# How often do you talk to family?



## Cherry (Sep 23, 2009)

H and I were just talking about how we haven't talked to our folks in a few weeks.. and I just realized I really don't like being the one to always call them or my brother... So we want to see how long it takes for them to call us.. is that wrong? I've always tried to touch base once a week to let them know I love them, but now we're going on two weeks.. haven't heard from anyone 

Maybe once a week is excessive? I don't know..


----------



## waiwera (Sep 8, 2009)

HA! i have this battle.

For years i was always the one to call or visit. Then i stopped and they took weeks to call me and they complained about me not contacting them. I was very hurt and told them. 

My Mum told me...she outranked me and that i had to phone her!!

So i do... but only every few weeks.


----------



## Tikii (Jun 21, 2012)

I talk to my mom nearly every day. When my grandmother was alive it was rare that I would go more than 2-3 days without visiting her, and looking back, I wish I had visited her daily. I see my grandfather a few times per month, but that's only because going to his house is still too painful since my grandmother's death(the last time I saw her was the day she died, her body lying on the livingroom floor). I see my in-laws once every few months, my husband sees them more often and talks to them regularly. I love them to death but they live an hour away, and our work schedules don't match up often. My aunt and cousins are atleast once per week. I cannot say that it is ever one sided. They make as much effort as I do.


----------



## captainstormy (Jun 15, 2012)

My nearest relative lives 4 hours away. I only drive down to see them 2-3 times a year. I call my mother and grand mother every Sunday. That's about it.

My fiancee has a cousin that lives in town. They never call her unless they need a baby sitter. She never really calls them. They don't usually answer if she does.

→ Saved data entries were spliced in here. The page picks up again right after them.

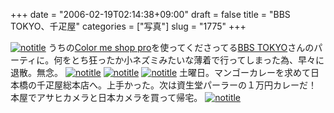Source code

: +++
date = "2006-02-19T02:14:38+09:00"
draft = false
title = "BBS TOKYO、千疋屋"
categories = ["写真"]
slug = "1775"
+++

<a href="http://www.flickr.com/photos/h-b-k-r/101144535" target="_blank"><img src="http://static.flickr.com/19/101144535_47087aa4db.jpg" class="photoen" alt="notitle"  /></a>
うちの<a href="http://shop-pro.jp" target="_blank">Color me shop pro</a>を使ってくださってる<a href="http://bbstokyo.com/" target="_blank">BBS TOKYO</a>さんのパーティに。何をとち狂ったか小ネズミみたいな薄着で行ってしまった為、早々に退散。無念。
<a href="http://www.flickr.com/photos/h-b-k-r/101145034" target="_blank"><img src="http://static.flickr.com/35/101145034_acb2f1035a.jpg" class="photoen" alt="notitle"  /></a>
<a href="http://www.flickr.com/photos/h-b-k-r/101145623" target="_blank"><img src="http://static.flickr.com/32/101145623_1214684132.jpg" class="photoen" alt="notitle"  /></a>
<a href="http://www.flickr.com/photos/h-b-k-r/101147156" target="_blank"><img src="http://static.flickr.com/19/101147156_3158d5e19e.jpg" class="photoen" alt="notitle"  /></a>
土曜日。マンゴーカレーを求めて日本橋の千疋屋総本店へ。上手かった。次は資生堂パーラーの１万円カレーだ！
本屋でアサヒカメラと日本カメラを買って帰宅。
<a href="http://www.flickr.com/photos/h-b-k-r/101082549" target="_blank"><img src="http://static.flickr.com/38/101082549_2458cd5047.jpg" class="photoen" alt="notitle"  /></a>
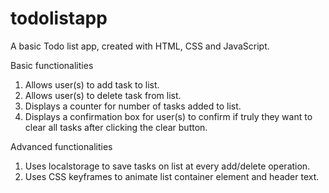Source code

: # todolistapp
A basic Todo list app, created with HTML, CSS and JavaScript. 

Basic functionalities
1. Allows user(s) to add task to list.
2. Allows user(s) to delete task from list. 
3. Displays a counter for number of tasks added to list. 
4. Displays a confirmation box for user(s) to confirm if truly they want to clear all tasks after clicking the clear button.

Advanced functionalities  
1. Uses localstorage to save tasks on list at every add/delete operation. 
2. Uses CSS keyframes to animate list container element and header text.  

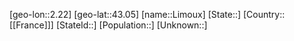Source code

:﻿---
location: [43.05,2.22]
type: City
tags:
- geo/City


SpocWebEntityId: 32020
isDeleted: false
confidential: public

---
[geo-lon::2.22]
[geo-lat::43.05]
[name::Limoux]
[State::]
[Country::[[France]]]
[StateId::]
[Population::]
[Unknown::]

Her dad calls her 2-3 times per month. Her mother calls her 5-6 times per day. Usually not long conversations, but an annoying amount of times and stupid early in the morning before 6 am sometimes.


----------



## lovingsummer (Jul 27, 2012)

I talk to my Mom almost everyday since I take care of my 90 year old Grandma and she helps when she can. My Dad lives in another state and I don't talk to him but every couple of months. We've never been real close but we FB together. I avoid my sister like the plague becuase she's a very negative person. I feel like she's sucking the life out of me. I talk to or see my brother about one a month. The in laws are also negative so I leave them to my H. I'm not rude, I am polite to them, I just don't go out of my way for them anymore.


----------



## Leahdorus (Jul 28, 2008)

I talk to my mom every month or so (she lives 3000 miles away) by phone. Probably less to my dad, and only then it's because one of us has a particular thing to check on (his typical phone convos are about 15 words total!). And my sister and I talk a couple times a month. I guess we aren't a super close family! I can't even imagine talking to my mom weekly, much less daily!!


----------



## Bellavista (May 29, 2012)

My mother usually calls me every couple of days. I am a very slack with phone contact. Even my own sons who have moved away have to call me if they want to talk to me.
I usually only call if I have information I need to impart to someone, I don't call people just for chats.


----------



## 827Aug (Apr 27, 2008)

Several times daily. Since my dad is in the nursing home, I only get to see him a couple of times a month though.


----------



## somethingelse (Jun 20, 2012)

I usually call my mom once a week. I have the same problem as you though. When I don't call, she doesn't seem to call for a couple of weeks or more. I think maybe it's because they are so used to you being the initiator, that time slips by, and they don't realize it.


----------



## WorkingOnMe (Mar 17, 2012)

I moved out (joined the Navy) when I was 17. For the first couple years I called my parents once or twice a week. Then I made sure to call them at least every Sunday. That went on until I was in my late 20s. I live 3000 miles away from them. After we started having kids I noticed that I would skip some Sundays. Those have gradually increased and I'd say I only talk to them once a month or so at this point, unless something important happens.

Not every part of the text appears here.